Closed carbbin closed 2 months ago
Hi @carbbin, can you post the full traceback? It looks like you've cut off the error right at the start of the actual error description.
Thanks!
Hi @SarthakJShetty,
Yes sorry for that. Here it is:
File "c:\Users.venv\Lib\site-packages\bs4__init.py", line 315, in init__ elif len(markup) <= 256 and ( ^^^^^^^^^^^ TypeError: object of type 'NoneType' has no len()

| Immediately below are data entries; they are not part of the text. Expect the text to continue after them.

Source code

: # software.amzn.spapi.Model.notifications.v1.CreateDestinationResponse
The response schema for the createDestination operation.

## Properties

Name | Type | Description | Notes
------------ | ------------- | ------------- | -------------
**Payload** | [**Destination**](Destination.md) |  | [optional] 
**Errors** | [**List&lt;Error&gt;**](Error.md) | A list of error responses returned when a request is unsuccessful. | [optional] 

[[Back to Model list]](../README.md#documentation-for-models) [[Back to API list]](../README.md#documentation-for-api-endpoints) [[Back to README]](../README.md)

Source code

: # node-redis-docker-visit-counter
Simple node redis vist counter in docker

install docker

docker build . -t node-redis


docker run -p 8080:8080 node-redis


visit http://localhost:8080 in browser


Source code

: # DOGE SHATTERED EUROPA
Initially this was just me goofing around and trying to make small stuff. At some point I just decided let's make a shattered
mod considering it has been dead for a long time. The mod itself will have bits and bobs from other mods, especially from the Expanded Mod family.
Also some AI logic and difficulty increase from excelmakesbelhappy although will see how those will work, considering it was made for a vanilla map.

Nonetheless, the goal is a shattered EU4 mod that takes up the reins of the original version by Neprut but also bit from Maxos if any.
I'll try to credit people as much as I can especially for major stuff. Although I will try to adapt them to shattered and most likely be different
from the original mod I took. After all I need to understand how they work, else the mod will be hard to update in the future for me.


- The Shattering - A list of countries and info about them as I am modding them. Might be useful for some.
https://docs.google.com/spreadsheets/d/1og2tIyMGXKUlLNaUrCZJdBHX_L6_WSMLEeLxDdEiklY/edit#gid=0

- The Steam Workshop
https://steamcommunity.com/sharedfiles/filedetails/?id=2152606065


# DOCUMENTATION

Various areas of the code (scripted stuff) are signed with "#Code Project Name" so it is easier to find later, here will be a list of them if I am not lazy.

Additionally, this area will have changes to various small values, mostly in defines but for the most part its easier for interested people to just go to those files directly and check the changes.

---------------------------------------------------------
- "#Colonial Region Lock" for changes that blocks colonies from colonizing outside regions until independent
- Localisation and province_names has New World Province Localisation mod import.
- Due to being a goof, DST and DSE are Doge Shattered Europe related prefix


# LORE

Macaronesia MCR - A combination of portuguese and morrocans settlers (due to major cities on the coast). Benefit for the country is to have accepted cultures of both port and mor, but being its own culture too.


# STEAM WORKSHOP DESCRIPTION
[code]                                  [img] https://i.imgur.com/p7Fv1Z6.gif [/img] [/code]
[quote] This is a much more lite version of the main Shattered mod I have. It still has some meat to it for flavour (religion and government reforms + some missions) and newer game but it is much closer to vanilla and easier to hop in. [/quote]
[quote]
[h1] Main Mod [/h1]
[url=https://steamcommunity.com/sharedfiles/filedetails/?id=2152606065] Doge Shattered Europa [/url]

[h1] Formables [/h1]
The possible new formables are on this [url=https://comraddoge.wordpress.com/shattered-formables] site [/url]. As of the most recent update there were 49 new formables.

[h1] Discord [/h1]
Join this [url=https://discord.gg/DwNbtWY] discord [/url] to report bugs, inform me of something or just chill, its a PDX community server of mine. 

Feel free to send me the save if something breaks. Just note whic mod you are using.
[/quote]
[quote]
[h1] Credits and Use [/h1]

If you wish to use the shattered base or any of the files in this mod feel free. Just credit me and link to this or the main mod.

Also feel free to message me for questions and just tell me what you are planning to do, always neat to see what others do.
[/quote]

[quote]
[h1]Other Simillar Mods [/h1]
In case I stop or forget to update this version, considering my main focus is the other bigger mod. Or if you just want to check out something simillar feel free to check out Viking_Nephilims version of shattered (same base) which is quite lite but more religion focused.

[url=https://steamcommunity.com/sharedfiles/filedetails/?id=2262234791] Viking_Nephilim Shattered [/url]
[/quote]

Thank you for reporting this error. Indeed, it looks like there must have been site-wide changes to Elseiver which are preventing the page retrieval. I fear that it may not be possible to even retrieve the HTML anymore. I will try some other ways to retrieve the HTML and get back to you on this. This was also reported in #11
Ok, ty very much @SarthakJShetty!
Hey @SarthakJShetty Did you manage to retrieve the HTML differently and if yes, are you planning to implenting it? I'm looking for a tool like yours atm...
Hi @SebastianLeimbacher! Thank you for trying out pyResearchInsights. I'll be taking a look today and try to get back to you. Apologies for the delay, the situation looks to a bit more tricky than I anticipated at first :sweat:
Hi @SarthakJShetty Do you have any update?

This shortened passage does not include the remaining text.